Dataset excerpts
┌──

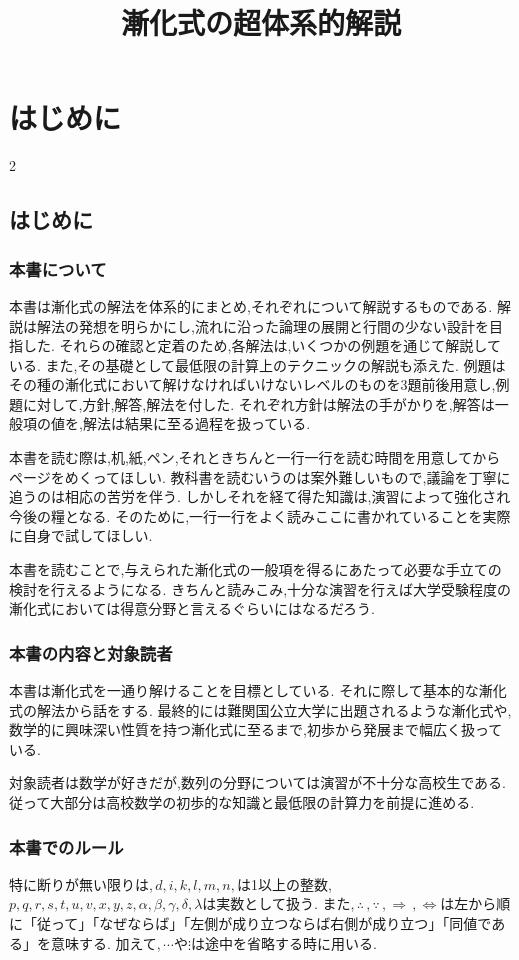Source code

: \documentclass[dvipdfmx,a4paper,11pt,fleqn,openany]{jsbook}
\title{漸化式の超体系的解説}
\begin{document}
\date{}
\author{}
\maketitle

\tableofcontents
\pagebreak
\chapter{はじめに}
\begin{multicols*}{2}
  \section{はじめに}
    \subsection{本書について}
      本書は漸化式の解法を体系的にまとめ,それぞれについて解説するものである.
      解説は解法の発想を明らかにし,流れに沿った論理の展開と行間の少ない設計を目指した.
      それらの確認と定着のため,各解法は,いくつかの例題を通じて解説している.
      また,その基礎として最低限の計算上のテクニックの解説も添えた.
      例題はその種の漸化式において解けなければいけないレベルのものを3題前後用意し,例題に対して,方針,解答,解法を付した.
      それぞれ方針は解法の手がかりを,解答は一般項の値を,解法は結果に至る過程を扱っている.

      本書を読む際は,机,紙,ペン,それときちんと一行一行を読む時間を用意してからページをめくってほしい.
      教科書を読むいうのは案外難しいもので,議論を丁寧に追うのは相応の苦労を伴う.
      しかしそれを経て得た知識は,演習によって強化され今後の糧となる.
      そのために,一行一行をよく読みここに書かれていることを実際に自身で試してほしい.

      本書を読むことで,与えられた漸化式の一般項を得るにあたって必要な手立ての検討を行えるようになる.
      きちんと読みこみ,十分な演習を行えば大学受験程度の漸化式においては得意分野と言えるぐらいにはなるだろう.     

    \subsection{本書の内容と対象読者}
      本書は漸化式を一通り解けることを目標としている.
      それに際して基本的な漸化式の解法から話をする.
      最終的には難関国公立大学に出題されるような漸化式や,数学的に興味深い性質を持つ漸化式に至るまで,初歩から発展まで幅広く扱っている.
      
      対象読者は数学が好きだが,数列の分野については演習が不十分な高校生である.
      従って大部分は高校数学の初歩的な知識と最低限の計算力を前提に進める.

    \subsection{本書でのルール}
      特に断りが無い限りは,\,$d,i,k,l,m,n,$は1以上の整数,\,$p,q,r,s,t,u,v,x,y,z,\alpha,\beta,\gamma,\delta,\lambda$は実数として扱う.
      また,\,$\therefore\,,\because\,,\Rightarrow\,,\Leftrightarrow$は左から順に「従って」「なぜならば」「左側が成り立つならば右側が成り立つ」「同値である」を意味する.
      加えて,\,$\cdots$や$\vdots$は途中を省略する時に用いる.

\end{multicols*}
\end{document}
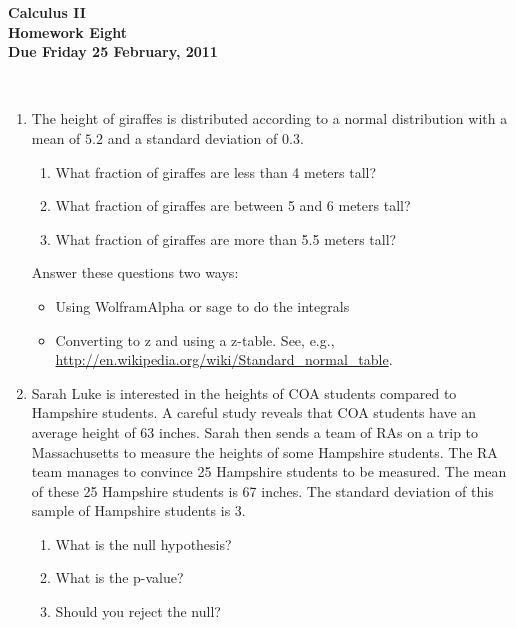 \documentclass[12pt]{article}
\begin{document}
\pagestyle{empty}

\begin{center}
{\large {\bf Calculus II}}\\
\medskip
{\large {\bf Homework Eight}}\\
\medskip
{ {\bf Due Friday 25 February, 2011}}\\
\end{center}

\hspace{2mm}\\



\begin{enumerate}
\setlength{\itemsep}{-1mm}
\item The height of giraffes is distributed according to a normal
  distribution with a mean of $5.2$ and a standard deviation of
  $0.3$.  
\begin{enumerate}
\setlength{\itemsep}{-1mm}
\item What fraction of giraffes are less than 4 meters tall?
\item What fraction of giraffes are between 5 and 6 meters tall?
\item What fraction of giraffes are more than 5.5 meters tall?
\end{enumerate}
Answer these questions two ways:
\begin{itemize}
\setlength{\itemsep}{-1mm}
\item Using WolframAlpha or sage to do the integrals
\item Converting to z and using a z-table. See, e.g.,
  \url{http://en.wikipedia.org/wiki/Standard_normal_table}.  
\end{itemize}

\item Sarah Luke is interested in the heights of COA students compared
  to Hampshire students.  A careful study reveals that COA students
  have an average height of 63 inches.  Sarah then sends a team of RAs
  on a trip to Massachusetts to measure the heights of some Hampshire
  students.  The RA team manages to convince 25 Hampshire students to
  be measured.  The mean of these 25 Hampshire students is 67 inches.
  The standard deviation of this sample of Hampshire students is 3.
\begin{enumerate}
\setlength{\itemsep}{-1mm}
  \item What is the null hypothesis?
  \item What is the p-value?
  \item Should you reject the null?  
\end{enumerate}

\end{enumerate}
\end{document}
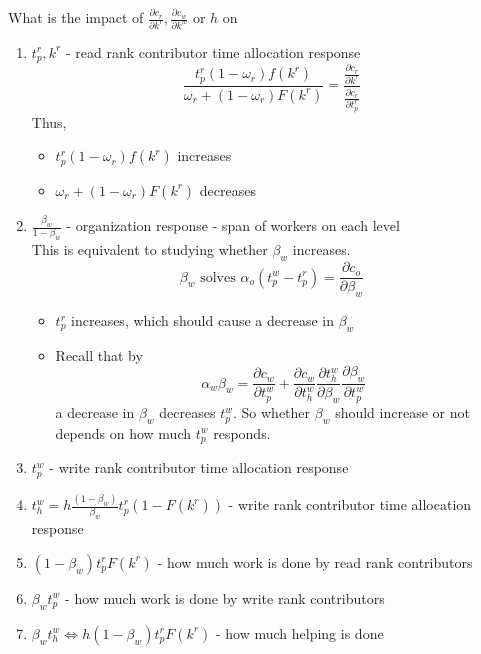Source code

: \documentclass[../main.tex]{subfiles}
\begin{document}
What is the impact of $\frac{\partial c_r}{\partial k^r}, \frac{\partial c_w}{\partial k^w}$ or $h$  on
\begin{enumerate}
    \item $t_p^r, k^r$ - read rank contributor time allocation response\\
    $$\frac{t_p^r(1-\omega_r)f(k^r)}{\omega_r + (1-\omega_r) F(k^r)} = \frac{\frac{\partial c_r}{\partial k^r}}{\frac{\partial c_r}{\partial t_p^r}}$$
    Thus, 
    \begin{itemize}
        \item $t_p^r(1-\omega_r)f(k^r)$ increases
        \item $\omega_r + (1-\omega_r) F(k^r)$ decreases
    \end{itemize}
    \item $\frac{\beta_w}{1-\beta_w}$ - organization response - span of workers on each level\\
    This is equivalent to studying whether $\beta_w$ increases. 
    $$\beta_w \text{ solves } \alpha_o (t_p^w - t_p^r) = \frac{\partial c_o}{\partial \beta_w} $$
    \begin{itemize}
        \item $t_p^r$ increases, which should cause a decrease in $\beta_w$
        \item Recall that by $$\alpha_w \beta_w = \frac{\partial c_w}{\partial t_p^w} + \frac{\partial c_w}{\partial t_h^w}\frac{\partial t_h^w}{\partial \beta_w}\frac{\partial \beta_w}{\partial t_p^w}$$
        a decrease in $\beta_w$ decreases $t_p^w$. So whether $\beta_w$ should increase or not depends on how much $t_p^w$ responds. 
    \end{itemize}
    \item $t_p^w$ - write rank contributor time allocation response
    \item $t_h^w = h \frac{(1-\beta_w)}{\beta_w} t_p^r(1-F(k^r))$ - write rank contributor time allocation response
    \item $(1-\beta_w) t_p^r F(k^r)$ - how much work is done by read rank contributors
    \item $\beta_w t_p^w$ - how much work is done by write rank contributors
    \item $\beta_w t_h^w \iff h (1-\beta_w) t_p^rF(k^r)$ - how much helping is done 
\end{enumerate}
\end{document}

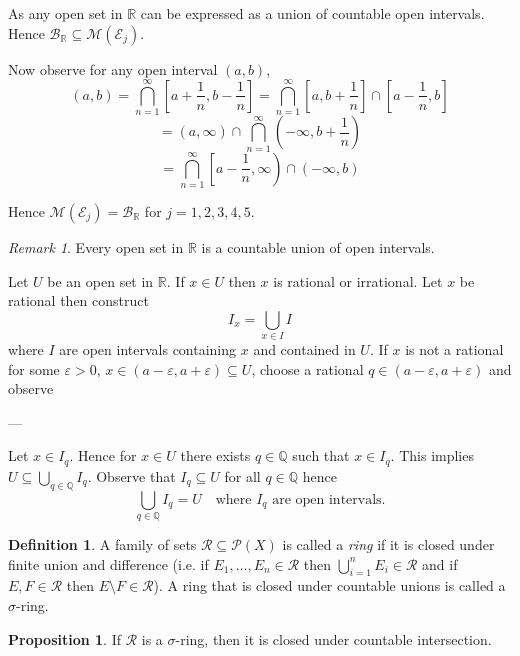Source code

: \documentclass[11pt]{article}
\theoremstyle{definition}
\newtheorem{definition}{Definition}[section]
\newtheorem{proposition}{Proposition}[section]
\theoremstyle{remark}
\newtheorem{remark}{Remark}[section]
\begin{document}
As any open set in $\mathbb{R}$ can be expressed as a union of countable open intervals. Hence $\mathcal{B}_{\mathbb{R}} \subseteq \mathcal{M}(\mathcal{E}_j)$.

Now observe for any open interval $(a,b)$,
\[
(a,b) = \bigcap_{n=1}^\infty \left[a + \frac{1}{n}, b - \frac{1}{n}\right] = \bigcap_{n=1}^\infty \left[a, b + \frac{1}{n}\right] \cap \left[a - \frac{1}{n}, b\right]
\]
\[
= (a, \infty) \cap \bigcap_{n=1}^\infty \left(-\infty, b + \frac{1}{n}\right)
\]
\[
= \bigcap_{n=1}^\infty \left[a - \frac{1}{n}, \infty\right) \cap (-\infty, b)
\]

Hence $\mathcal{M}(\mathcal{E}_j) = \mathcal{B}_{\mathbb{R}}$ for $j = 1, 2, 3, 4, 5$.

\begin{remark}\label{rem:open_sets_intervals}
Every open set in $\mathbb{R}$ is a countable union of open intervals.
\end{remark}

Let $U$ be an open set in $\mathbb{R}$. If $x \in U$ then $x$ is rational or irrational. Let $x$ be rational then construct
\[
I_x = \bigcup_{x \in I} I
\]
where $I$ are open intervals containing $x$ and contained in $U$. If $x$ is not a rational for some $\varepsilon > 0$, $x \in (a - \varepsilon, a + \varepsilon) \subseteq U$, choose a rational $q \in (a - \varepsilon, a + \varepsilon)$ and observe

---

Let $x \in I_q$. Hence for $x \in U$ there exists $q \in \mathbb{Q}$ such that $x \in I_q$. This implies $U \subseteq \bigcup_{q \in \mathbb{Q}} I_q$. Observe that $I_q \subseteq U$ for all $q \in \mathbb{Q}$ hence
\[
\bigcup_{q \in \mathbb{Q}} I_q = U \quad \text{where } I_q \text{ are open intervals.}
\]

\begin{definition}\label{def:ring}
A family of sets $\mathcal{R} \subseteq \mathcal{P}(X)$ is called a \emph{ring} if it is closed under finite union and difference (i.e. if $E_1, \dots, E_n \in \mathcal{R}$ then $\bigcup_{i=1}^n E_i \in \mathcal{R}$ and if $E, F \in \mathcal{R}$ then $E \setminus F \in \mathcal{R}$).
A ring that is closed under countable unions is called a $\sigma$-ring.
\end{definition}

\begin{proposition}\label{prop:sigma_ring_intersection}
If $\mathcal{R}$ is a $\sigma$-ring, then it is closed under countable intersection.
\end{proposition}
\end{document}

└──

A complete answer lists each line of the data that holds the word "mathcal".

SOLUTION
As any open set in $\mathbb{R}$ can be expressed as a union of countable open intervals. Hence $\mathcal{B}_{\mathbb{R}} \subseteq \mathcal{M}(\mathcal{E}_j)$.
Hence $\mathcal{M}(\mathcal{E}_j) = \mathcal{B}_{\mathbb{R}}$ for $j = 1, 2, 3, 4, 5$.
A family of sets $\mathcal{R} \subseteq \mathcal{P}(X)$ is called a \emph{ring} if it is closed under finite union and difference (i.e. if $E_1, \dots, E_n \in \mathcal{R}$ then $\bigcup_{i=1}^n E_i \in \mathcal{R}$ and if $E, F \in \mathcal{R}$ then $E \setminus F \in \mathcal{R}$).
If $\mathcal{R}$ is a $\sigma$-ring, then it is closed under countable intersection.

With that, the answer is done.